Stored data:
-=-=-

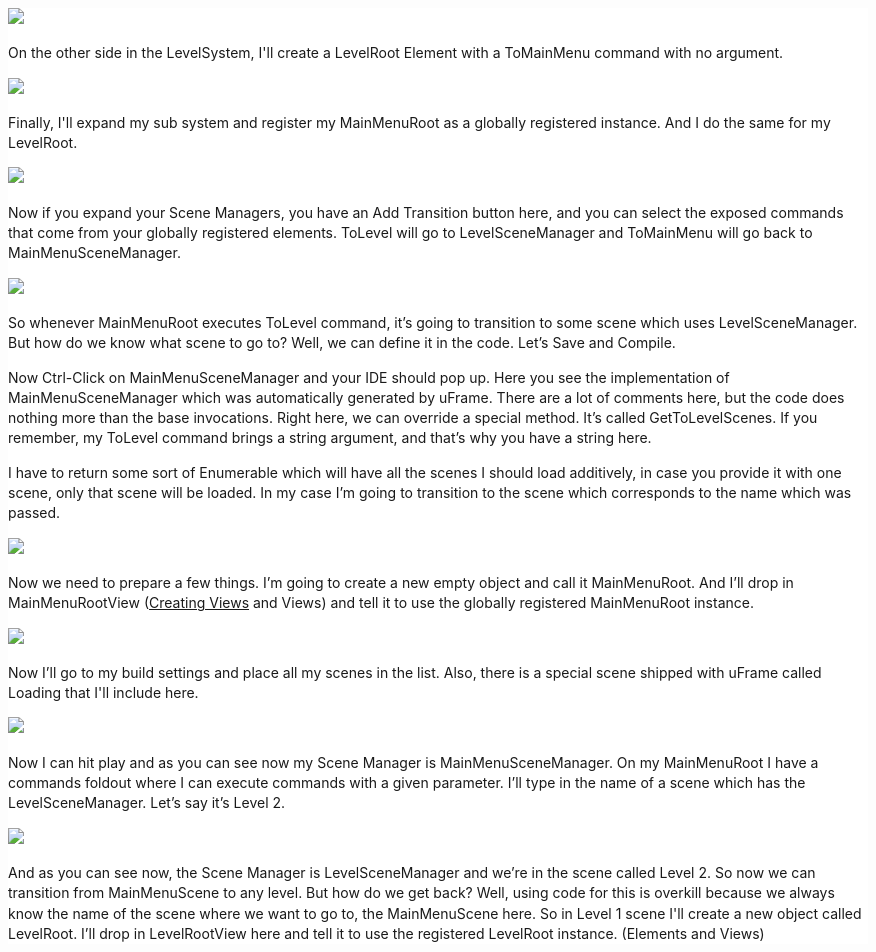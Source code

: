 ![](http://i.imgur.com/GY0rdAj.png)

On the other side in the LevelSystem, I'll create a LevelRoot Element with a ToMainMenu command with no argument.

![](http://i.imgur.com/nKadJpn.png)

Finally, I'll expand my sub system and register my MainMenuRoot as a globally registered instance. And I do the same for my LevelRoot.

![](http://i.imgur.com/twAVGav.png)

Now if you expand your Scene Managers, you have an Add Transition button here, and you can select the exposed commands that come from your globally registered elements. ToLevel will go to LevelSceneManager and ToMainMenu will go back to MainMenuSceneManager.

![](http://i.imgur.com/NF7xx4w.png)

So whenever MainMenuRoot executes ToLevel command, it’s going to transition to some scene which uses LevelSceneManager. But how do we know what scene to go to? Well, we can define it in the code. Let’s Save and Compile.

Now Ctrl-Click on MainMenuSceneManager and your IDE should pop up. Here you see the implementation of MainMenuSceneManager which was automatically generated by uFrame. There are a lot of comments here, but the code does nothing more than the base invocations. Right here, we can override a special method. It’s called GetToLevelScenes. If you remember, my ToLevel command brings a string argument, and that’s why you have a string here.

I have to return some sort of Enumerable which will have all the scenes I should load additively, in case you provide it with one scene, only that scene will be loaded. In my case I’m going to transition to the scene which corresponds to the name which was passed.

![](http://i.imgur.com/ABxETZ2.png)

Now we need to prepare a few things. I’m going to create a new empty object and call it MainMenuRoot. And I’ll drop in MainMenuRootView ([Creating Views](https://github.com/InvertGames/uFrame/wiki/Views) and Views) and tell it to use the globally registered MainMenuRoot instance.

![](http://i.imgur.com/eCf83iB.png)

Now I’ll go to my build settings and place all my scenes in the list. Also, there is a special scene shipped with uFrame called Loading that I'll include here.

![](http://i.imgur.com/dDczT4e.png)

Now I can hit play and as you can see now my Scene Manager is MainMenuSceneManager. On my MainMenuRoot I have a commands foldout where I can execute commands with a given parameter. I’ll type in the name of a scene which has the LevelSceneManager. Let’s say it’s Level 2.

![](http://i.imgur.com/GE2ulGB.png)

And as you can see now, the Scene Manager is LevelSceneManager and we’re in the scene called Level 2. So now we can transition from MainMenuScene to any level. But how do we get back? Well, using code for this is overkill because we always know the name of the scene where we want to go to, the MainMenuScene here. So in Level 1 scene I'll create a new object called LevelRoot. I’ll drop in LevelRootView here and tell it to use the registered LevelRoot instance. (Elements and Views)
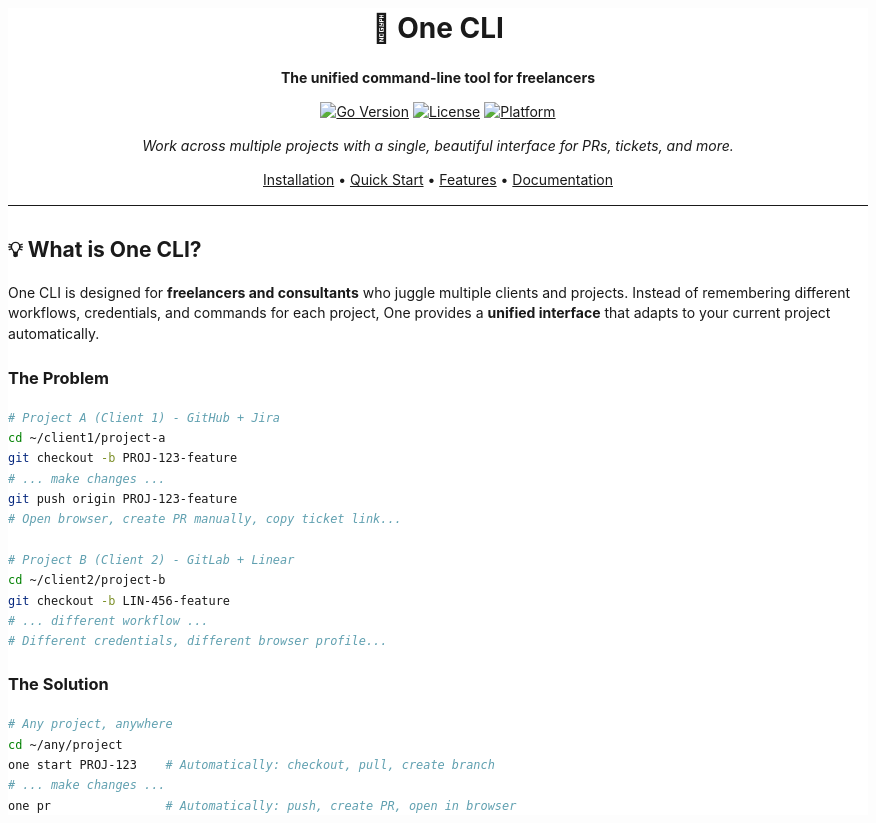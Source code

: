 <div align="center">

# 🚀 One CLI

**The unified command-line tool for freelancers**

[![Go Version](https://img.shields.io/badge/Go-1.21+-00ADD8?style=for-the-badge&logo=go)](https://go.dev/)
[![License](https://img.shields.io/badge/License-MIT-green?style=for-the-badge)](LICENSE)
[![Platform](https://img.shields.io/badge/Platform-macOS%20%7C%20Linux%20%7C%20Windows-lightgrey?style=for-the-badge)]()

*Work across multiple projects with a single, beautiful interface for PRs, tickets, and more.*

[Installation](#-installation) • [Quick Start](#-quick-start) • [Features](#-features) • [Documentation](#-documentation)

</div>

---

## 💡 What is One CLI?

One CLI is designed for **freelancers and consultants** who juggle multiple clients and projects. Instead of remembering different workflows, credentials, and commands for each project, One provides a **unified interface** that adapts to your current project automatically.

### The Problem

```bash
# Project A (Client 1) - GitHub + Jira
cd ~/client1/project-a
git checkout -b PROJ-123-feature
# ... make changes ...
git push origin PROJ-123-feature
# Open browser, create PR manually, copy ticket link...

# Project B (Client 2) - GitLab + Linear
cd ~/client2/project-b  
git checkout -b LIN-456-feature
# ... different workflow ...
# Different credentials, different browser profile...
```

### The Solution

```bash
# Any project, anywhere
cd ~/any/project
one start PROJ-123    # Automatically: checkout, pull, create branch
# ... make changes ...
one pr                # Automatically: push, create PR, open in browser
```
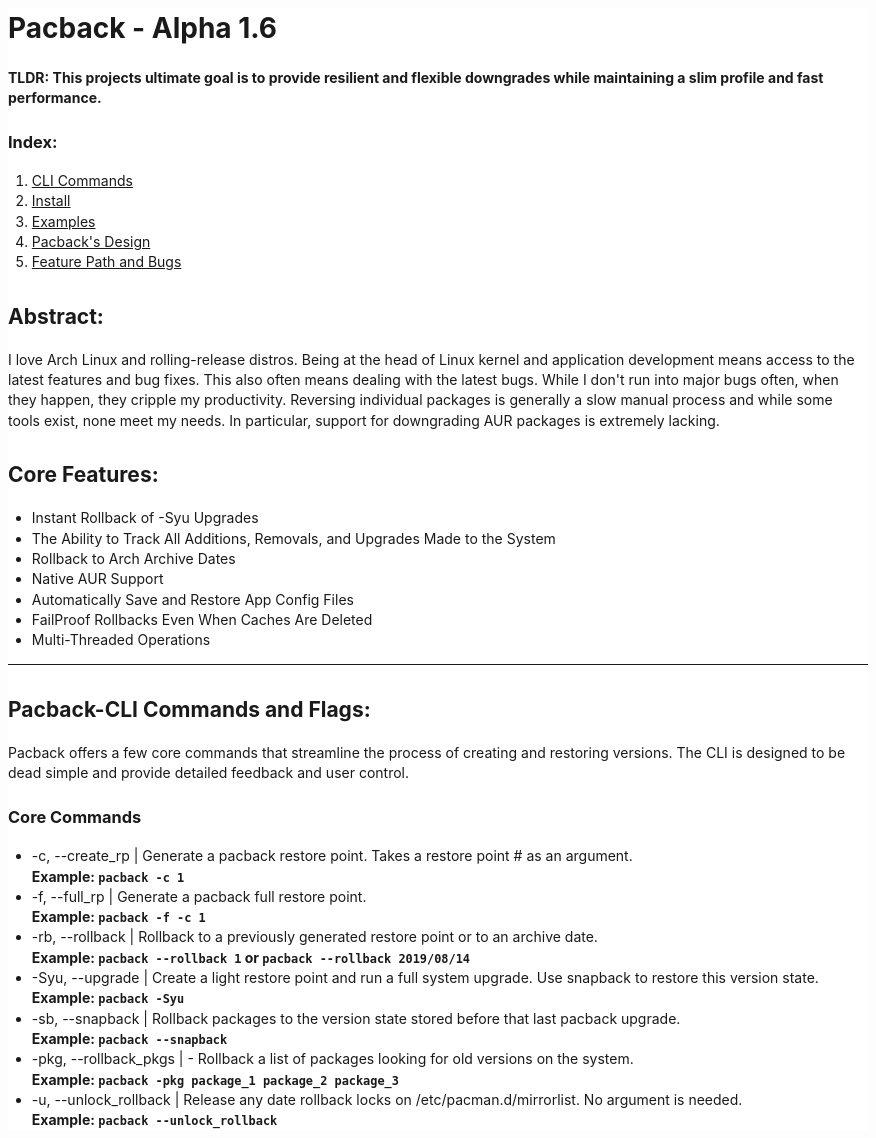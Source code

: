 # Pacback - Alpha 1.6
**TLDR: This projects ultimate goal is to provide resilient and flexible downgrades while maintaining a slim profile and fast performance.**

### Index:
1. [CLI Commands](https://github.com/JustinTimperio/pacback#pacback-cli-commands-and-flags)
2. [Install](https://github.com/JustinTimperio/pacback#install-instructions)
3. [Examples](https://github.com/JustinTimperio/pacback#pacback-usage-examples)
4. [Pacback's Design](https://github.com/JustinTimperio/pacback#pacbacks-design)
5. [Feature Path and Bugs](https://github.com/JustinTimperio/pacback#feature-path-known-bugs-issues-and-limitations)
 

## Abstract:
I love Arch Linux and rolling-release distros. Being at the head of Linux kernel and application development means access to the latest features and bug fixes. This also often means dealing with the latest bugs. While I don't run into major bugs often, when they happen, they cripple my productivity. Reversing individual packages is generally a slow manual process and while some tools exist, none meet my needs. In particular, support for downgrading AUR packages is extremely lacking.  

## Core Features:

- Instant Rollback of -Syu Upgrades
- The Ability to Track All Additions, Removals, and Upgrades Made to the System
- Rollback to Arch Archive Dates
- Native AUR Support
- Automatically Save and Restore App Config Files
- FailProof Rollbacks Even When Caches Are Deleted
- Multi-Threaded Operations


-------------------

## Pacback-CLI Commands and Flags:
Pacback offers a few core commands that streamline the process of creating and restoring versions. The CLI is designed to be dead simple and provide detailed feedback and user control.

### Core Commands
* -c, --create_rp | Generate a pacback restore point. Takes a restore point # as an argument.\
**Example: `pacback -c 1`**
* -f, --full_rp | Generate a pacback full restore point.\
**Example: `pacback -f -c 1`**
* -rb, --rollback | Rollback to a previously generated restore point or to an archive date.\
**Example: `pacback --rollback 1` or `pacback --rollback 2019/08/14`**
* -Syu, --upgrade | Create a light restore point and run a full system upgrade. Use snapback to restore this version state.\
**Example: `pacback -Syu`**
* -sb, --snapback | Rollback packages to the version state stored before that last pacback upgrade.\
**Example: `pacback --snapback`**
* -pkg, --rollback_pkgs | - Rollback a list of packages looking for old versions on the system.\
**Example: `pacback -pkg package_1 package_2 package_3`**
* -u, --unlock_rollback | Release any date rollback locks on /etc/pacman.d/mirrorlist. No argument is needed.\
**Example: `pacback --unlock_rollback`**
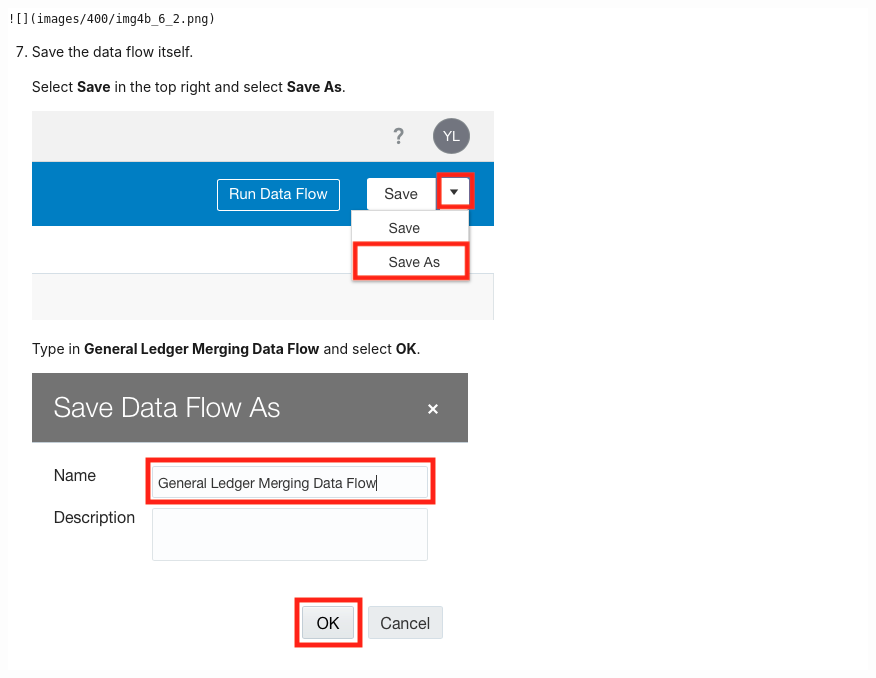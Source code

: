     ![](images/400/img4b_6_2.png)
    
7. Save the data flow itself.

    Select **Save** in the top right and select **Save As**.
    
    ![](images/400/img4b_7_1.png)
    
    Type in **General Ledger Merging Data Flow** and select **OK**.
    
    ![](images/400/img4b_7_2.png)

-=-=-

→ PROBLEM TO WORK ON
Give the records again exactly as they stand, so that only the pictures are missing.

→ COMPLETED TASK
Source code

: ![](http://i.imgur.com/GY0rdAj.png)

On the other side in the LevelSystem, I'll create a LevelRoot Element with a ToMainMenu command with no argument.

![](http://i.imgur.com/nKadJpn.png)

Finally, I'll expand my sub system and register my MainMenuRoot as a globally registered instance. And I do the same for my LevelRoot.

![](http://i.imgur.com/twAVGav.png)

Now if you expand your Scene Managers, you have an Add Transition button here, and you can select the exposed commands that come from your globally registered elements. ToLevel will go to LevelSceneManager and ToMainMenu will go back to MainMenuSceneManager.

![](http://i.imgur.com/NF7xx4w.png)

So whenever MainMenuRoot executes ToLevel command, it’s going to transition to some scene which uses LevelSceneManager. But how do we know what scene to go to? Well, we can define it in the code. Let’s Save and Compile.

Now Ctrl-Click on MainMenuSceneManager and your IDE should pop up. Here you see the implementation of MainMenuSceneManager which was automatically generated by uFrame. There are a lot of comments here, but the code does nothing more than the base invocations. Right here, we can override a special method. It’s called GetToLevelScenes. If you remember, my ToLevel command brings a string argument, and that’s why you have a string here.

I have to return some sort of Enumerable which will have all the scenes I should load additively, in case you provide it with one scene, only that scene will be loaded. In my case I’m going to transition to the scene which corresponds to the name which was passed.

![](http://i.imgur.com/ABxETZ2.png)

Now we need to prepare a few things. I’m going to create a new empty object and call it MainMenuRoot. And I’ll drop in MainMenuRootView ([Creating Views](https://github.com/InvertGames/uFrame/wiki/Views) and Views) and tell it to use the globally registered MainMenuRoot instance.

![](http://i.imgur.com/eCf83iB.png)

Now I’ll go to my build settings and place all my scenes in the list. Also, there is a special scene shipped with uFrame called Loading that I'll include here.

![](http://i.imgur.com/dDczT4e.png)

Now I can hit play and as you can see now my Scene Manager is MainMenuSceneManager. On my MainMenuRoot I have a commands foldout where I can execute commands with a given parameter. I’ll type in the name of a scene which has the LevelSceneManager. Let’s say it’s Level 2.

![](http://i.imgur.com/GE2ulGB.png)

And as you can see now, the Scene Manager is LevelSceneManager and we’re in the scene called Level 2. So now we can transition from MainMenuScene to any level. But how do we get back? Well, using code for this is overkill because we always know the name of the scene where we want to go to, the MainMenuScene here. So in Level 1 scene I'll create a new object called LevelRoot. I’ll drop in LevelRootView here and tell it to use the registered LevelRoot instance. (Elements and Views)
Source code

: <div align="center">

# 🚀 One CLI

**The unified command-line tool for freelancers**

[![Go Version](https://img.shields.io/badge/Go-1.21+-00ADD8?style=for-the-badge&logo=go)](https://go.dev/)
[![License](https://img.shields.io/badge/License-MIT-green?style=for-the-badge)](LICENSE)
[![Platform](https://img.shields.io/badge/Platform-macOS%20%7C%20Linux%20%7C%20Windows-lightgrey?style=for-the-badge)]()

*Work across multiple projects with a single, beautiful interface for PRs, tickets, and more.*

[Installation](#-installation) • [Quick Start](#-quick-start) • [Features](#-features) • [Documentation](#-documentation)

</div>

---

## 💡 What is One CLI?

One CLI is designed for **freelancers and consultants** who juggle multiple clients and projects. Instead of remembering different workflows, credentials, and commands for each project, One provides a **unified interface** that adapts to your current project automatically.

### The Problem

```bash
# Project A (Client 1) - GitHub + Jira
cd ~/client1/project-a
git checkout -b PROJ-123-feature
# ... make changes ...
git push origin PROJ-123-feature
# Open browser, create PR manually, copy ticket link...

# Project B (Client 2) - GitLab + Linear
cd ~/client2/project-b  
git checkout -b LIN-456-feature
# ... different workflow ...
# Different credentials, different browser profile...
```

### The Solution

```bash
# Any project, anywhere
cd ~/any/project
one start PROJ-123    # Automatically: checkout, pull, create branch
# ... make changes ...
one pr                # Automatically: push, create PR, open in browser
```
Source code

: # Pacback - Alpha 1.6
**TLDR: This projects ultimate goal is to provide resilient and flexible downgrades while maintaining a slim profile and fast performance.**

### Index:
1. [CLI Commands](https://github.com/JustinTimperio/pacback#pacback-cli-commands-and-flags)
2. [Install](https://github.com/JustinTimperio/pacback#install-instructions)
3. [Examples](https://github.com/JustinTimperio/pacback#pacback-usage-examples)
4. [Pacback's Design](https://github.com/JustinTimperio/pacback#pacbacks-design)
5. [Feature Path and Bugs](https://github.com/JustinTimperio/pacback#feature-path-known-bugs-issues-and-limitations)
 

## Abstract:
I love Arch Linux and rolling-release distros. Being at the head of Linux kernel and application development means access to the latest features and bug fixes. This also often means dealing with the latest bugs. While I don't run into major bugs often, when they happen, they cripple my productivity. Reversing individual packages is generally a slow manual process and while some tools exist, none meet my needs. In particular, support for downgrading AUR packages is extremely lacking.  

## Core Features:

- Instant Rollback of -Syu Upgrades
- The Ability to Track All Additions, Removals, and Upgrades Made to the System
- Rollback to Arch Archive Dates
- Native AUR Support
- Automatically Save and Restore App Config Files
- FailProof Rollbacks Even When Caches Are Deleted
- Multi-Threaded Operations


-------------------

## Pacback-CLI Commands and Flags:
Pacback offers a few core commands that streamline the process of creating and restoring versions. The CLI is designed to be dead simple and provide detailed feedback and user control.

### Core Commands
* -c, --create_rp | Generate a pacback restore point. Takes a restore point # as an argument.\
**Example: `pacback -c 1`**
* -f, --full_rp | Generate a pacback full restore point.\
**Example: `pacback -f -c 1`**
* -rb, --rollback | Rollback to a previously generated restore point or to an archive date.\
**Example: `pacback --rollback 1` or `pacback --rollback 2019/08/14`**
* -Syu, --upgrade | Create a light restore point and run a full system upgrade. Use snapback to restore this version state.\
**Example: `pacback -Syu`**
* -sb, --snapback | Rollback packages to the version state stored before that last pacback upgrade.\
**Example: `pacback --snapback`**
* -pkg, --rollback_pkgs | - Rollback a list of packages looking for old versions on the system.\
**Example: `pacback -pkg package_1 package_2 package_3`**
* -u, --unlock_rollback | Release any date rollback locks on /etc/pacman.d/mirrorlist. No argument is needed.\
**Example: `pacback --unlock_rollback`**
Source code

:     ![](images/400/img4b_6_2.png)
    
7. Save the data flow itself.

    Select **Save** in the top right and select **Save As**.
    
    ![](images/400/img4b_7_1.png)
    
    Type in **General Ledger Merging Data Flow** and select **OK**.
    
    ![](images/400/img4b_7_2.png)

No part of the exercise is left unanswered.